Attention Pooling

astonzhang · December 23, 2020, 3:03am

https://d2l.ai/chapter_attention-mechanisms-and-transformers/attention-pooling.html

wuncc1 · March 31, 2021, 1:30am

Hi,
It’s Watson (not Waston).
(Otherwise, enjoying the book).

A better idea was proposed by Nadaraya [Nadaraya, 1964] and Waston

StevenJokess · March 31, 2021, 3:34am

You are right! @wuncc1

I’m pulling.Next time you can contribute by yourself, check the tutorial

MRAB · May 11, 2021, 11:55pm

Hello,

Will tensorflow code be availbe for these sections as well (and in other chapters that miss them)?

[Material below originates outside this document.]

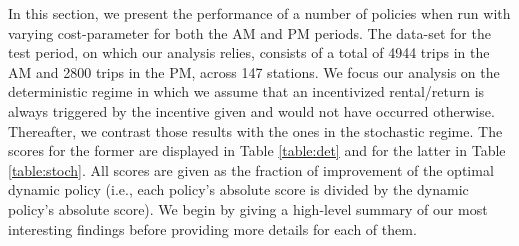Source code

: In this section, we present the performance of a number of policies when run with varying cost-parameter for both the AM and PM periods.  %
The data-set for the test period, on which our analysis relies, consists of a total of 4944 trips in the AM and 2800 trips in the PM, across 147 stations. We focus our analysis on the deterministic regime in which we assume that an incentivized rental/return is always triggered by the incentive given and would not have occurred otherwise. Thereafter, we contrast those results with the ones in the stochastic regime. The scores for the former are displayed in Table \ref{table:det} and for the latter in Table \ref{table:stoch}. All scores are given as the fraction of improvement of the %
optimal dynamic policy (i.e., each policy's absolute score is divided by the dynamic policy's absolute score). We begin by giving a high-level summary of our most interesting findings before providing more details for each of them.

joegenius98 · January 17, 2022, 9:26pm

Hello, everyone, I hope everyone’s having a good day.

I was wondering why the circled statement is true. Because both the denominator and numerator are negative, the end-result fraction is actually positive. So, should it not be the farther away the query x is, the higher the attention weight?

TusakaRin · March 6, 2022, 11:37am

The denominator and numerator are both positive, because the negative square is passed into exp(). Larger different between xi and x will lead to larger squared difference, and then smaller exp value, and finally smaller weights.